Stored data

= Beginning of Section =

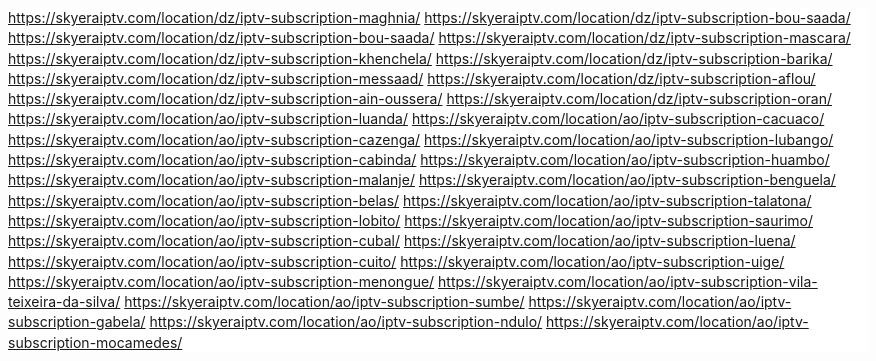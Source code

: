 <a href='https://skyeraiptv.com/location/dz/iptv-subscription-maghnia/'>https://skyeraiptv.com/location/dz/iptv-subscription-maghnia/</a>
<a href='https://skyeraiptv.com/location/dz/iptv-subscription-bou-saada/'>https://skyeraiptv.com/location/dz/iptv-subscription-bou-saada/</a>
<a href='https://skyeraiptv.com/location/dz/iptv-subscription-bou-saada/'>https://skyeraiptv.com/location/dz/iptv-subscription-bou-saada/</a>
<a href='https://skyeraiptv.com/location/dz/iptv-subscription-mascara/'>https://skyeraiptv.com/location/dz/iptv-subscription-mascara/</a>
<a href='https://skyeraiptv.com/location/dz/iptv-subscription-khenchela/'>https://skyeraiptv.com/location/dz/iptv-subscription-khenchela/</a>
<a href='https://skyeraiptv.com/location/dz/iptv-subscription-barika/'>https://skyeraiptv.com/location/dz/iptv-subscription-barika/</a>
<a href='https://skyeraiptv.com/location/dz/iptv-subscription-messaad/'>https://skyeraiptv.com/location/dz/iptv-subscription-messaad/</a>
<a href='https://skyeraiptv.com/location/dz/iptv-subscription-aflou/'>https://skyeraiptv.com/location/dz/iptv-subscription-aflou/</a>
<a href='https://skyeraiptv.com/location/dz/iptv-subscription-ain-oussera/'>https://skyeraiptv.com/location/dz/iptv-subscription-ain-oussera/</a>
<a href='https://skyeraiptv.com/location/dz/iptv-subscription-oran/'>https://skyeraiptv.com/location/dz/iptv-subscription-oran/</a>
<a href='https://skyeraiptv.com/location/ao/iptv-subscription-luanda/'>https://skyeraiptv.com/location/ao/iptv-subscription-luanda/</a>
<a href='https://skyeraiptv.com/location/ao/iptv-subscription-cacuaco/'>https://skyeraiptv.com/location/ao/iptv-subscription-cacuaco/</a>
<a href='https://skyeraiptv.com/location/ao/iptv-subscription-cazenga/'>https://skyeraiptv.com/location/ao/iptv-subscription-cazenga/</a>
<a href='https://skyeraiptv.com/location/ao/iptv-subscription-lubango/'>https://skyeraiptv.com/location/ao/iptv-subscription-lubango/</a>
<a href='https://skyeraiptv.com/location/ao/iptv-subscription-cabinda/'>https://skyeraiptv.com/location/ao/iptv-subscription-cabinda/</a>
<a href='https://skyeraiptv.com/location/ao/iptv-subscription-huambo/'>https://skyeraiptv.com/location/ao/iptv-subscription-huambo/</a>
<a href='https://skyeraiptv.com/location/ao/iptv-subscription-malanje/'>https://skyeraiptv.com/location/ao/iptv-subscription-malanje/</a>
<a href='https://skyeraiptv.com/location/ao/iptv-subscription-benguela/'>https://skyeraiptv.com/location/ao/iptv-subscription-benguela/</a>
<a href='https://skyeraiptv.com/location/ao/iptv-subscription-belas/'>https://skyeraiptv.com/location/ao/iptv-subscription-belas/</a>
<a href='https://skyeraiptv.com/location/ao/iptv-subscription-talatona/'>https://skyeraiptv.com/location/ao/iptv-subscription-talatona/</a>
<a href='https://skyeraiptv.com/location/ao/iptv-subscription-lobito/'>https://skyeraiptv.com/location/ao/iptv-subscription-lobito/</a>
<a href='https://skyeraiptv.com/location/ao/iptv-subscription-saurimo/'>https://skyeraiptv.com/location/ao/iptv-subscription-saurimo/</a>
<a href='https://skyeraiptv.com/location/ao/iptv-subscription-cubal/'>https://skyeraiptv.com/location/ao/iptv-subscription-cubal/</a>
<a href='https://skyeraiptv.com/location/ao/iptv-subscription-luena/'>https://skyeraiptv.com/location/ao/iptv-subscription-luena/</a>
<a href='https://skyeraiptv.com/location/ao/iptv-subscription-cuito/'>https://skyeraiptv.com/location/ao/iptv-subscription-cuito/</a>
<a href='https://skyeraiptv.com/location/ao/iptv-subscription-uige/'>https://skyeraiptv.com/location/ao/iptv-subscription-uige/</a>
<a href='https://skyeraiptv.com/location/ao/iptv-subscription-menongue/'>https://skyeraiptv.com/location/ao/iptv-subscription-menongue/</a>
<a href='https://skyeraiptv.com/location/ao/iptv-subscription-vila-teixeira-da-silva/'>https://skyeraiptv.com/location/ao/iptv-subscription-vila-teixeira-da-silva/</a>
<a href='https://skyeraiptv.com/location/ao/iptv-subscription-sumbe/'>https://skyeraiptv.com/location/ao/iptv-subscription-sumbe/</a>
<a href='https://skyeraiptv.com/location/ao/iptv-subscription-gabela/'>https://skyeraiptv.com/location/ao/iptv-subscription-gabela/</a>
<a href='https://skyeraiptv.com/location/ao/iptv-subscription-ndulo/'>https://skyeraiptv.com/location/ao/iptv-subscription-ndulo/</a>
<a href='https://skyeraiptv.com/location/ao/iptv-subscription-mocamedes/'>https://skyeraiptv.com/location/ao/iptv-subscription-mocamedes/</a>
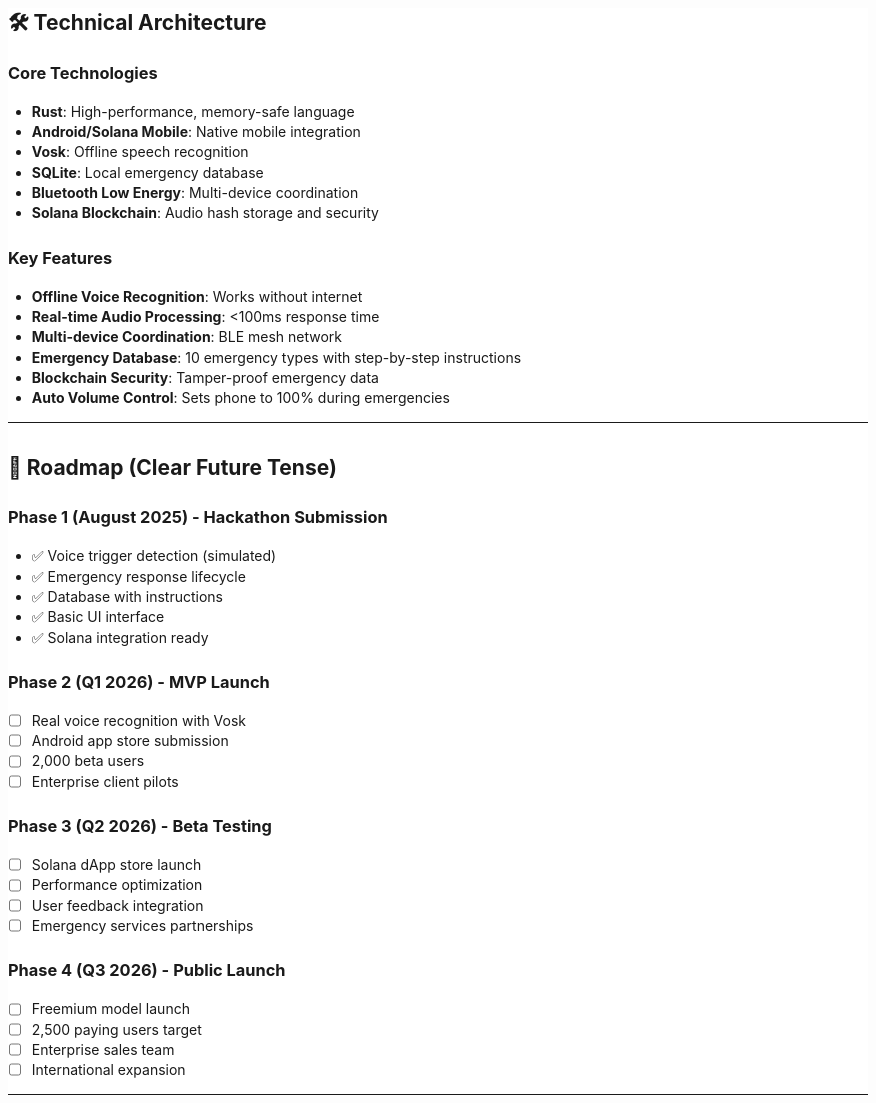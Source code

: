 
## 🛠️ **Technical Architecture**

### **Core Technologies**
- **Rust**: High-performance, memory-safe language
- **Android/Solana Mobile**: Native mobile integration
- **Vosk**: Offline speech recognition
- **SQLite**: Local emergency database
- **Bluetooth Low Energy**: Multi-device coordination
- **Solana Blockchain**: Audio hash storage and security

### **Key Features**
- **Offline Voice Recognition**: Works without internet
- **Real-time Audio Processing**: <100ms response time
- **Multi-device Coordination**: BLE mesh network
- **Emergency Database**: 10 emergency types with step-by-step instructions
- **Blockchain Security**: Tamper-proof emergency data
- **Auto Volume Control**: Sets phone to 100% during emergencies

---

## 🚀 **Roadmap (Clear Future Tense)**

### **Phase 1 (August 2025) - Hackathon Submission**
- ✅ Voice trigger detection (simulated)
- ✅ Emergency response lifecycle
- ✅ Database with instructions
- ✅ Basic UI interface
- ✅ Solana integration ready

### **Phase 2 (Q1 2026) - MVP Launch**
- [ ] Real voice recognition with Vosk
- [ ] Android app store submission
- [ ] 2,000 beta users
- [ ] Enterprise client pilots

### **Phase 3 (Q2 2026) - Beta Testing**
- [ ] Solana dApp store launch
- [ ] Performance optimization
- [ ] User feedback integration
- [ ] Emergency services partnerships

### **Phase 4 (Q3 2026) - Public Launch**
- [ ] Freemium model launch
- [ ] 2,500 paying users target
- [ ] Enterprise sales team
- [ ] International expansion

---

= End of Section =

— WHAT TO WORK ON —
Scan each line above for the string "Multi". Give the tally and nothing else.

— ANSWER TO THE PROBLEM —
2